Several years later, after giving birth to a second child, we moved a mere 13 minutes away from our beloved Venice to a more “small town” community up above the beach cliffs. Word had it that the public schools (and private) were top notch, from elementary to high school.
My eldest daughter began second grade in this new school. The principal could not have been nicer. He sat down with us, showed us around the school and answered all our questions. The next year, he was gone. Another good one, snatched away.
My daughter just graduated our wonderful elementary school and despite an interim principal who was not very popular, due to the outstanding caliber of the teachers and the tireless commitment by the parent volunteers, the school ran for three years like the Lakers under Phil Jackson. Now the interim principal is out and a new one is about to begin his tenure. The Middle School where my daughter will be attending in the Fall, also has a new principal. Which begs the question:
What is up with this Principal shell game? Now you see it, now you don’t.
I always envisioned the role of principal to be like the role of Narrator in “Our Town”. A constant. Boy, was I wrong. Principals are as expendable as a utility infielder or a long-suffering wife. Many get traded in a kind of Turnaround, much like a Hollywood script.
Apparently, according to Education Week, 20 percent of principals new to a school, leave that post within two years.
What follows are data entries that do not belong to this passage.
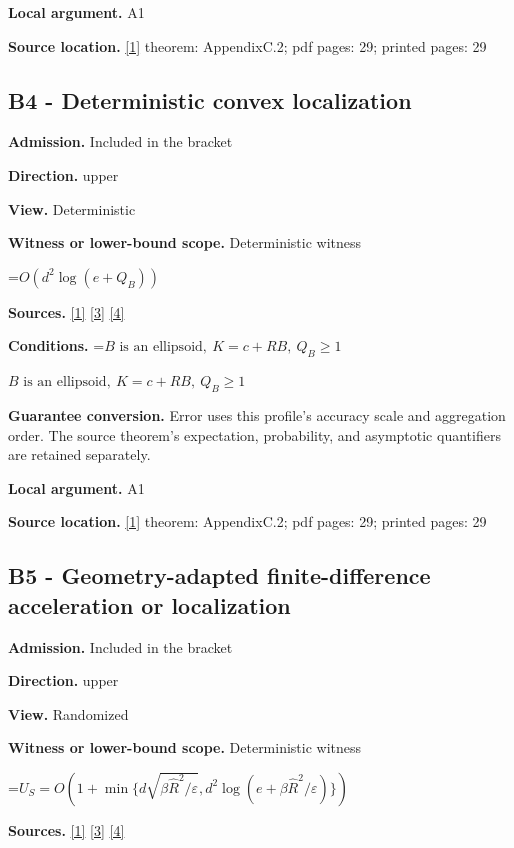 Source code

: \documentclass[10pt,a4paper]{article}
\newcommand{\AtlasMath}[1]{\par\begingroup\centering\setbox0=\hbox{$\displaystyle #1$}\ifdim\wd0>1.4\linewidth\typeout{ATLAS WIDE FORMULA: \the\wd0}\fi\ifdim\wd0>\linewidth\resizebox{\linewidth}{!}{\box0}\else\box0\fi\par\endgroup}
\newcommand{\AtlasInlineMath}[1]{\begingroup\setbox0=\hbox{$#1$}\ifdim\wd0>.4\linewidth\endgroup\AtlasMath{#1}\else\endgroup$#1$\fi}
\begin{document}
\textbf{Local argument.} A1

\textbf{Source location.} \href{https://arxiv.org/html/2610.00345v1}{[1]} theorem: AppendixC.2; pdf pages: 29; printed pages: 29

\subsection{B4 - Deterministic convex localization}
\textbf{Admission.} Included in the bracket

\textbf{Direction.} upper

\textbf{View.} Deterministic

\textbf{Witness or lower-bound scope.} Deterministic witness

\AtlasMath{O(d^2\log(e+Q_B))}
\textbf{Sources.} \href{https://arxiv.org/html/2610.00345v1}{[1]} \href{https://arxiv.org/html/2607.16558v2}{[3]} \href{https://www.mathnet.ru/php/archive.phtml?jrnid=mzm&option_lang=eng&paperid=1697&wshow=paper}{[4]}

\textbf{Conditions.} \AtlasInlineMath{B\text{ is an ellipsoid},\ K=c+RB,\ Q_B\ge1}

\textbf{Guarantee conversion.} Error uses this profile's accuracy scale and aggregation order. The source theorem's expectation, probability, and asymptotic quantifiers are retained separately.

\textbf{Local argument.} A1

\textbf{Source location.} \href{https://arxiv.org/html/2610.00345v1}{[1]} theorem: AppendixC.2; pdf pages: 29; printed pages: 29

\subsection{B5 - Geometry-adapted finite-difference acceleration or localization}
\textbf{Admission.} Included in the bracket

\textbf{Direction.} upper

\textbf{View.} Randomized

\textbf{Witness or lower-bound scope.} Deterministic witness

\AtlasMath{U_S=O(1+\min\{d\sqrt{\beta\widehat{R}^2/\varepsilon},d^2\log(e+\beta\widehat{R}^2/\varepsilon)\})}
\textbf{Sources.} \href{https://arxiv.org/html/2610.00345v1}{[1]} \href{https://arxiv.org/html/2607.16558v2}{[3]} \href{https://www.mathnet.ru/php/archive.phtml?jrnid=mzm&option_lang=eng&paperid=1697&wshow=paper}{[4]}
\end{document}
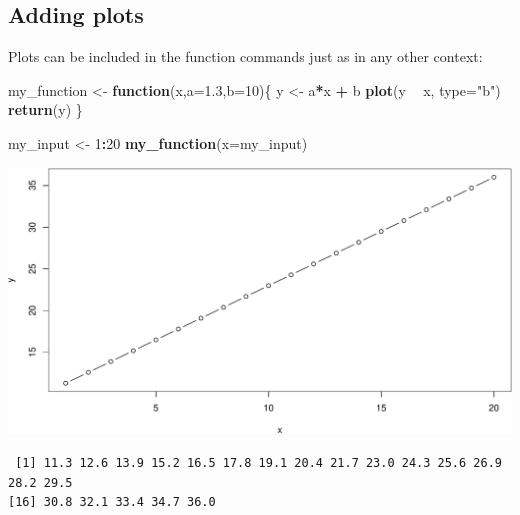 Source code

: \documentclass[]{book}
\newenvironment{Shaded}{\begin{snugshade}}{\end{snugshade}}
\newcommand{\ControlFlowTok}[1]{\textcolor[rgb]{0.13,0.29,0.53}{\textbf{#1}}}
\newcommand{\DataTypeTok}[1]{\textcolor[rgb]{0.13,0.29,0.53}{#1}}
\newcommand{\DecValTok}[1]{\textcolor[rgb]{0.00,0.00,0.81}{#1}}
\newcommand{\FloatTok}[1]{\textcolor[rgb]{0.00,0.00,0.81}{#1}}
\newcommand{\KeywordTok}[1]{\textcolor[rgb]{0.13,0.29,0.53}{\textbf{#1}}}
\newcommand{\NormalTok}[1]{#1}
\newcommand{\OperatorTok}[1]{\textcolor[rgb]{0.81,0.36,0.00}{\textbf{#1}}}
\newcommand{\StringTok}[1]{\textcolor[rgb]{0.31,0.60,0.02}{#1}}
\begin{document}
\hypertarget{adding-plots}{%
\subsection*{Adding plots}\label{adding-plots}}

Plots can be included in the function commands just as in any other context:

\begin{Shaded}
\begin{Highlighting}[]
\NormalTok{my_function <-}\StringTok{ }\ControlFlowTok{function}\NormalTok{(x,}\DataTypeTok{a=}\FloatTok{1.3}\NormalTok{,}\DataTypeTok{b=}\DecValTok{10}\NormalTok{)\{}
\NormalTok{  y <-}\StringTok{ }\NormalTok{a}\OperatorTok{*}\NormalTok{x }\OperatorTok{+}\StringTok{ }\NormalTok{b}
  \KeywordTok{plot}\NormalTok{(y }\OperatorTok{~}\StringTok{ }\NormalTok{x, }\DataTypeTok{type=}\StringTok{"b"}\NormalTok{)}
  \KeywordTok{return}\NormalTok{(y)}
\NormalTok{\}}
\end{Highlighting}
\end{Shaded}

\begin{Shaded}
\begin{Highlighting}[]
\NormalTok{my_input <-}\StringTok{ }\DecValTok{1}\OperatorTok{:}\DecValTok{20}
\KeywordTok{my_function}\NormalTok{(}\DataTypeTok{x=}\NormalTok{my_input)}
\end{Highlighting}
\end{Shaded}

\includegraphics{figures/unnamed-chunk-532-1.pdf}

\begin{verbatim}
 [1] 11.3 12.6 13.9 15.2 16.5 17.8 19.1 20.4 21.7 23.0 24.3 25.6 26.9 28.2 29.5
[16] 30.8 32.1 33.4 34.7 36.0
\end{verbatim}
\end{document}
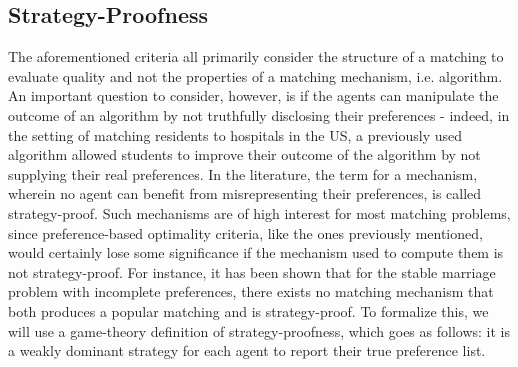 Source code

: \subsection{Strategy-Proofness}
The aforementioned criteria all primarily consider the structure of a matching to evaluate quality and not the properties of a matching mechanism, i.e. algorithm. An important question to consider, however, is if the agents can manipulate the outcome of an algorithm by not truthfully disclosing their preferences - indeed, in the setting of matching residents to hospitals in the US, a previously used algorithm allowed students to improve their outcome of the algorithm by not supplying their real preferences.\cite{Gusfield} In the literature, the term for a mechanism, wherein no agent can benefit from misrepresenting their preferences, is called strategy-proof. \cite{Klaus} Such mechanisms are of high interest for most matching problems, since preference-based optimality criteria, like the ones previously mentioned, would certainly lose some significance if the mechanism used to compute them is not strategy-proof.
For instance, it has been shown \cite{ROTH1982127} that for the stable marriage problem with incomplete preferences, there exists no matching mechanism that both produces a popular matching and is strategy-proof.
To formalize this, we will use a game-theory definition of strategy-proofness, which goes as follows: it is a weakly dominant strategy for each agent to report their true preference list. \cite{Klaus}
A New Leaders Training study reports that new principal’s tend to leave a school if school test results dip their first year. Often there is an exodus of teachers and parents. And when again new principals are hired, the school continues to underperform. The idea, of course, is to try to hold on to that new principal, barring criminal behavior or utter chaos. Apparently, it usually takes 3 years for a principal to get their groove on. So, perhaps, patience is key when finding a new principal as is the initial vetting process. This principal turnover does not bode well for the health of our schools.